[Problem description]: Restate the listing below word for word; no picture is to be carried over.

[Materials provided]:
--*--

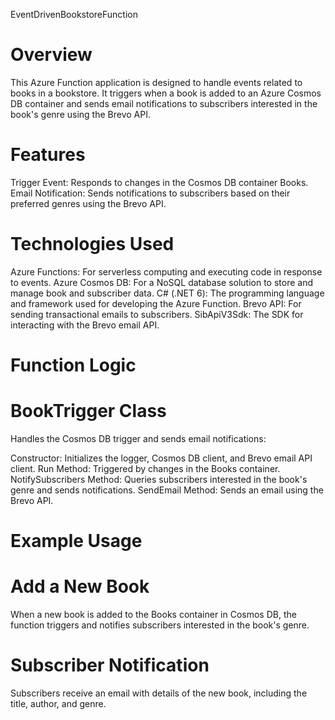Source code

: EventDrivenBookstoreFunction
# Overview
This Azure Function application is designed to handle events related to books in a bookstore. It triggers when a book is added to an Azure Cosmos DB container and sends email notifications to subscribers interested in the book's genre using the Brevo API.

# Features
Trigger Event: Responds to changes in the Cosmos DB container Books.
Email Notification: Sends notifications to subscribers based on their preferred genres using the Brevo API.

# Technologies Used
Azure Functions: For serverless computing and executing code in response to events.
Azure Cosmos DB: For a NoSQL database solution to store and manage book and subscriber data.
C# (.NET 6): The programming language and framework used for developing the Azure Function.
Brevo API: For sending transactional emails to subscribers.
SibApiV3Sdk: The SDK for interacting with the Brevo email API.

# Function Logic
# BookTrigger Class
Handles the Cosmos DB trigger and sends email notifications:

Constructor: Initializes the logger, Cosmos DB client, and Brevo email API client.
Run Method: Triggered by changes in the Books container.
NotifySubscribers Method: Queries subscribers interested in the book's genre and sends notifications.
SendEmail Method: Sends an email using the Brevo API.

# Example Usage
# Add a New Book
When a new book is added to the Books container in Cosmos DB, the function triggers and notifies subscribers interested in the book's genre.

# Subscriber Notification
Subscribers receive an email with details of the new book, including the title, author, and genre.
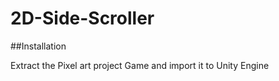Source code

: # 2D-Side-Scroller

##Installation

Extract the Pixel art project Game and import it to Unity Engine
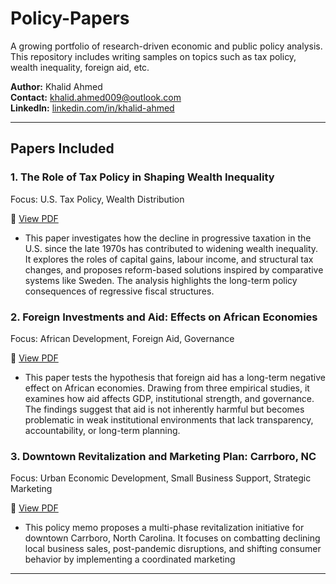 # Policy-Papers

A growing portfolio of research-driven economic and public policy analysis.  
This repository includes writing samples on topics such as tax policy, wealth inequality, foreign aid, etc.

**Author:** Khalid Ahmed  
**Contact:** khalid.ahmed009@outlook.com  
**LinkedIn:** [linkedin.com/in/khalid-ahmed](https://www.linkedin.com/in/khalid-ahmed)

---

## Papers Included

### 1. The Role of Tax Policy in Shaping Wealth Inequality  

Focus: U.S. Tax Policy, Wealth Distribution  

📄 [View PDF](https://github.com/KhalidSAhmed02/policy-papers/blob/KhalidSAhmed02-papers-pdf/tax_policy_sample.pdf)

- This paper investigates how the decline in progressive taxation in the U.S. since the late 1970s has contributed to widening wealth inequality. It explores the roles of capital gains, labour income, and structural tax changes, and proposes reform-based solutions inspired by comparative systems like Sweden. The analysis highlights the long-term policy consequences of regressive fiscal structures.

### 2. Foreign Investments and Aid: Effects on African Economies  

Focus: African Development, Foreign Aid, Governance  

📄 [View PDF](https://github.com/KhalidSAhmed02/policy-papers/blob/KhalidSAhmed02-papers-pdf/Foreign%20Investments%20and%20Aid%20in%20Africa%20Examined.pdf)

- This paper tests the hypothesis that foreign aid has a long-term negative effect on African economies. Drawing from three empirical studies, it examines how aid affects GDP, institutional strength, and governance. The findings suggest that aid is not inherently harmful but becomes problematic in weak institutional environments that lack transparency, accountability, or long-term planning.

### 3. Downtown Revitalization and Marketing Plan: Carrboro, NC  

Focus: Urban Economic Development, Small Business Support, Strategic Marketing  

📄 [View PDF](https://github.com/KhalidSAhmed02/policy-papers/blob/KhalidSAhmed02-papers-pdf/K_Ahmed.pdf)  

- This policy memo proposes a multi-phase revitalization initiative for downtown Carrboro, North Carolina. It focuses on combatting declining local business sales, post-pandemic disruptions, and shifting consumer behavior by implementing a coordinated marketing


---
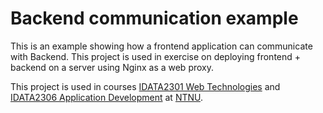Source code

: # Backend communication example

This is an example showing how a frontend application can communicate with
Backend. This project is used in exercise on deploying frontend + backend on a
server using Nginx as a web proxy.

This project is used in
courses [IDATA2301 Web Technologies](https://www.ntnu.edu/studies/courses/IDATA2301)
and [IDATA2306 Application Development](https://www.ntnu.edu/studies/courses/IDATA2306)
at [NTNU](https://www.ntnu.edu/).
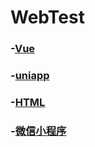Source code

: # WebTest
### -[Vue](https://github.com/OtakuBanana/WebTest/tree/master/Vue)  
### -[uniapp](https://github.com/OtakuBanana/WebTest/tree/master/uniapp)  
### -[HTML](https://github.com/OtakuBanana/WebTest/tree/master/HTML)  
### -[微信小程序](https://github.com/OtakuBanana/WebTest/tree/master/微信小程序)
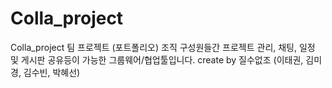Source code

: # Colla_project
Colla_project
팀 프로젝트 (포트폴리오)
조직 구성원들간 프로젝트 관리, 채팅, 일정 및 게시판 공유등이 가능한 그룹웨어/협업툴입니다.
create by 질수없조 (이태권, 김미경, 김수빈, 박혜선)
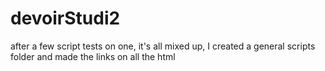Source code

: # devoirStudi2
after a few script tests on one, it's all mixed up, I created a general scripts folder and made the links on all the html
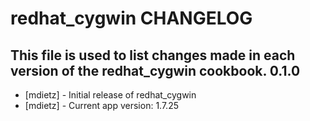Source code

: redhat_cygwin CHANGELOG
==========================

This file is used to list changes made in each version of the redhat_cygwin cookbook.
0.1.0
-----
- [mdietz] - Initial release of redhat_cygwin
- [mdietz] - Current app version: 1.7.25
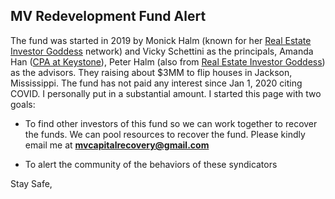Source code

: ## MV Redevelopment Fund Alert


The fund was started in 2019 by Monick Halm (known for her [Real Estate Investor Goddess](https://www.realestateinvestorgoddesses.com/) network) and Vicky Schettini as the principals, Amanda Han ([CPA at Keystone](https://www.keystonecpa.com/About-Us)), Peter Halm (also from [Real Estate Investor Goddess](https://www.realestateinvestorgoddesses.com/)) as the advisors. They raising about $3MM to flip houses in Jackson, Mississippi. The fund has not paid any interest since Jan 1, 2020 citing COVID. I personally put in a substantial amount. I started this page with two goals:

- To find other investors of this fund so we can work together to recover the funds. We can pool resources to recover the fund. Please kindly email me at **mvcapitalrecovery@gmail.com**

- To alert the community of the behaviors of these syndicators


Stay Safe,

--*--

[Task output]:
Source code

: EventDrivenBookstoreFunction
# Overview
This Azure Function application is designed to handle events related to books in a bookstore. It triggers when a book is added to an Azure Cosmos DB container and sends email notifications to subscribers interested in the book's genre using the Brevo API.

# Features
Trigger Event: Responds to changes in the Cosmos DB container Books.
Email Notification: Sends notifications to subscribers based on their preferred genres using the Brevo API.

# Technologies Used
Azure Functions: For serverless computing and executing code in response to events.
Azure Cosmos DB: For a NoSQL database solution to store and manage book and subscriber data.
C# (.NET 6): The programming language and framework used for developing the Azure Function.
Brevo API: For sending transactional emails to subscribers.
SibApiV3Sdk: The SDK for interacting with the Brevo email API.

# Function Logic
# BookTrigger Class
Handles the Cosmos DB trigger and sends email notifications:

Constructor: Initializes the logger, Cosmos DB client, and Brevo email API client.
Run Method: Triggered by changes in the Books container.
NotifySubscribers Method: Queries subscribers interested in the book's genre and sends notifications.
SendEmail Method: Sends an email using the Brevo API.

# Example Usage
# Add a New Book
When a new book is added to the Books container in Cosmos DB, the function triggers and notifies subscribers interested in the book's genre.

# Subscriber Notification
Subscribers receive an email with details of the new book, including the title, author, and genre.
Source code

: # 2D-Side-Scroller

##Installation

Extract the Pixel art project Game and import it to Unity Engine
 # Policy-Papers

A growing portfolio of research-driven economic and public policy analysis.  
This repository includes writing samples on topics such as tax policy, wealth inequality, foreign aid, etc.

**Author:** Khalid Ahmed  
**Contact:** khalid.ahmed009@outlook.com  
**LinkedIn:** [linkedin.com/in/khalid-ahmed](https://www.linkedin.com/in/khalid-ahmed)

---

## Papers Included

### 1. The Role of Tax Policy in Shaping Wealth Inequality  

Focus: U.S. Tax Policy, Wealth Distribution  

📄 [View PDF](https://github.com/KhalidSAhmed02/policy-papers/blob/KhalidSAhmed02-papers-pdf/tax_policy_sample.pdf)

- This paper investigates how the decline in progressive taxation in the U.S. since the late 1970s has contributed to widening wealth inequality. It explores the roles of capital gains, labour income, and structural tax changes, and proposes reform-based solutions inspired by comparative systems like Sweden. The analysis highlights the long-term policy consequences of regressive fiscal structures.

### 2. Foreign Investments and Aid: Effects on African Economies  

Focus: African Development, Foreign Aid, Governance  

📄 [View PDF](https://github.com/KhalidSAhmed02/policy-papers/blob/KhalidSAhmed02-papers-pdf/Foreign%20Investments%20and%20Aid%20in%20Africa%20Examined.pdf)

- This paper tests the hypothesis that foreign aid has a long-term negative effect on African economies. Drawing from three empirical studies, it examines how aid affects GDP, institutional strength, and governance. The findings suggest that aid is not inherently harmful but becomes problematic in weak institutional environments that lack transparency, accountability, or long-term planning.

### 3. Downtown Revitalization and Marketing Plan: Carrboro, NC  

Focus: Urban Economic Development, Small Business Support, Strategic Marketing  

📄 [View PDF](https://github.com/KhalidSAhmed02/policy-papers/blob/KhalidSAhmed02-papers-pdf/K_Ahmed.pdf)  

- This policy memo proposes a multi-phase revitalization initiative for downtown Carrboro, North Carolina. It focuses on combatting declining local business sales, post-pandemic disruptions, and shifting consumer behavior by implementing a coordinated marketing


---
Source code

: # Backend communication example

This is an example showing how a frontend application can communicate with
Backend. This project is used in exercise on deploying frontend + backend on a
server using Nginx as a web proxy.

This project is used in
courses [IDATA2301 Web Technologies](https://www.ntnu.edu/studies/courses/IDATA2301)
and [IDATA2306 Application Development](https://www.ntnu.edu/studies/courses/IDATA2306)
at [NTNU](https://www.ntnu.edu/).
Source code

: # WebTest
### -[Vue](https://github.com/OtakuBanana/WebTest/tree/master/Vue)  
### -[uniapp](https://github.com/OtakuBanana/WebTest/tree/master/uniapp)  
### -[HTML](https://github.com/OtakuBanana/WebTest/tree/master/HTML)  
### -[微信小程序](https://github.com/OtakuBanana/WebTest/tree/master/微信小程序)
Source code

: # Colla_project
Colla_project
팀 프로젝트 (포트폴리오)
조직 구성원들간 프로젝트 관리, 채팅, 일정 및 게시판 공유등이 가능한 그룹웨어/협업툴입니다.
create by 질수없조 (이태권, 김미경, 김수빈, 박혜선)
Source code

: # devoirStudi2
after a few script tests on one, it's all mixed up, I created a general scripts folder and made the links on all the html
Source code

: redhat_cygwin CHANGELOG
==========================

This file is used to list changes made in each version of the redhat_cygwin cookbook.
0.1.0
-----
- [mdietz] - Initial release of redhat_cygwin
- [mdietz] - Current app version: 1.7.25
Source code

: ## MV Redevelopment Fund Alert


The fund was started in 2019 by Monick Halm (known for her [Real Estate Investor Goddess](https://www.realestateinvestorgoddesses.com/) network) and Vicky Schettini as the principals, Amanda Han ([CPA at Keystone](https://www.keystonecpa.com/About-Us)), Peter Halm (also from [Real Estate Investor Goddess](https://www.realestateinvestorgoddesses.com/)) as the advisors. They raising about $3MM to flip houses in Jackson, Mississippi. The fund has not paid any interest since Jan 1, 2020 citing COVID. I personally put in a substantial amount. I started this page with two goals:

- To find other investors of this fund so we can work together to recover the funds. We can pool resources to recover the fund. Please kindly email me at **mvcapitalrecovery@gmail.com**

- To alert the community of the behaviors of these syndicators


Stay Safe,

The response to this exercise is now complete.